[Saved entries]
************
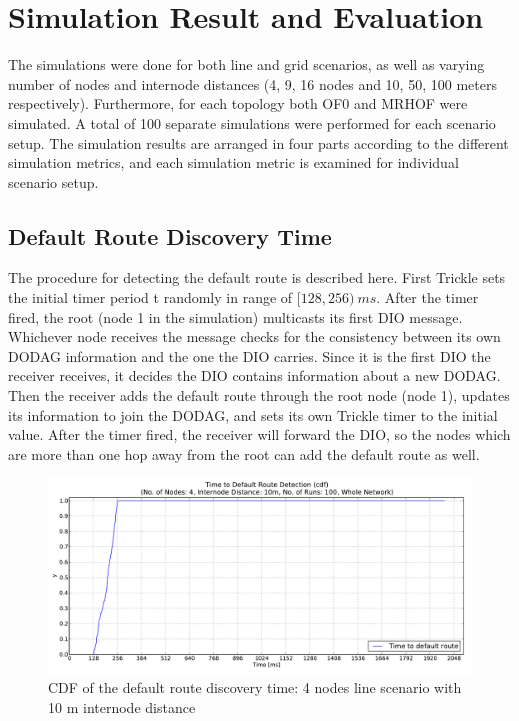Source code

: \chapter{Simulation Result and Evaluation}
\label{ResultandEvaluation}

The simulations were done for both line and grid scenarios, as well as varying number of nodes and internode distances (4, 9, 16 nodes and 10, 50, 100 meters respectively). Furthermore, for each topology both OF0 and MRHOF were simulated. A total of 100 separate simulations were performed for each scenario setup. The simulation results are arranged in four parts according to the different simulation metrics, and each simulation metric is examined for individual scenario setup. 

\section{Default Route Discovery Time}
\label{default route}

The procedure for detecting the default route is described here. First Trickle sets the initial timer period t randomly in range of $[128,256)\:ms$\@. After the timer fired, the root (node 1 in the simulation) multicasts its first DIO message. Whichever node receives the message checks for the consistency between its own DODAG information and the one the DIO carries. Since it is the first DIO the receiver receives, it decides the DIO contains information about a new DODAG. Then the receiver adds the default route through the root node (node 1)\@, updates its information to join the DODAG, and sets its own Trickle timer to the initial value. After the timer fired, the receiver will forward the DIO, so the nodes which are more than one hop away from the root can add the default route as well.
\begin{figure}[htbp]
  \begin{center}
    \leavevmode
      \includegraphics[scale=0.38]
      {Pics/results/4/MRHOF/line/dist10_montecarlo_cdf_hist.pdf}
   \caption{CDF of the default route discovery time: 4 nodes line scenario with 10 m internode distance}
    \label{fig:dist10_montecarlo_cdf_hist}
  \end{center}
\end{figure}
************
Your answer is all of the records restated word for word, pictures excluded.

Source code

: \chapter{Simulation Result and Evaluation}
\label{ResultandEvaluation}

The simulations were done for both line and grid scenarios, as well as varying number of nodes and internode distances (4, 9, 16 nodes and 10, 50, 100 meters respectively). Furthermore, for each topology both OF0 and MRHOF were simulated. A total of 100 separate simulations were performed for each scenario setup. The simulation results are arranged in four parts according to the different simulation metrics, and each simulation metric is examined for individual scenario setup. 

\section{Default Route Discovery Time}
\label{default route}

The procedure for detecting the default route is described here. First Trickle sets the initial timer period t randomly in range of $[128,256)\:ms$\@. After the timer fired, the root (node 1 in the simulation) multicasts its first DIO message. Whichever node receives the message checks for the consistency between its own DODAG information and the one the DIO carries. Since it is the first DIO the receiver receives, it decides the DIO contains information about a new DODAG. Then the receiver adds the default route through the root node (node 1)\@, updates its information to join the DODAG, and sets its own Trickle timer to the initial value. After the timer fired, the receiver will forward the DIO, so the nodes which are more than one hop away from the root can add the default route as well.
\begin{figure}[htbp]
  \begin{center}
    \leavevmode
      \includegraphics[scale=0.38]
      {Pics/results/4/MRHOF/line/dist10_montecarlo_cdf_hist.pdf}
   \caption{CDF of the default route discovery time: 4 nodes line scenario with 10 m internode distance}
    \label{fig:dist10_montecarlo_cdf_hist}
  \end{center}
\end{figure}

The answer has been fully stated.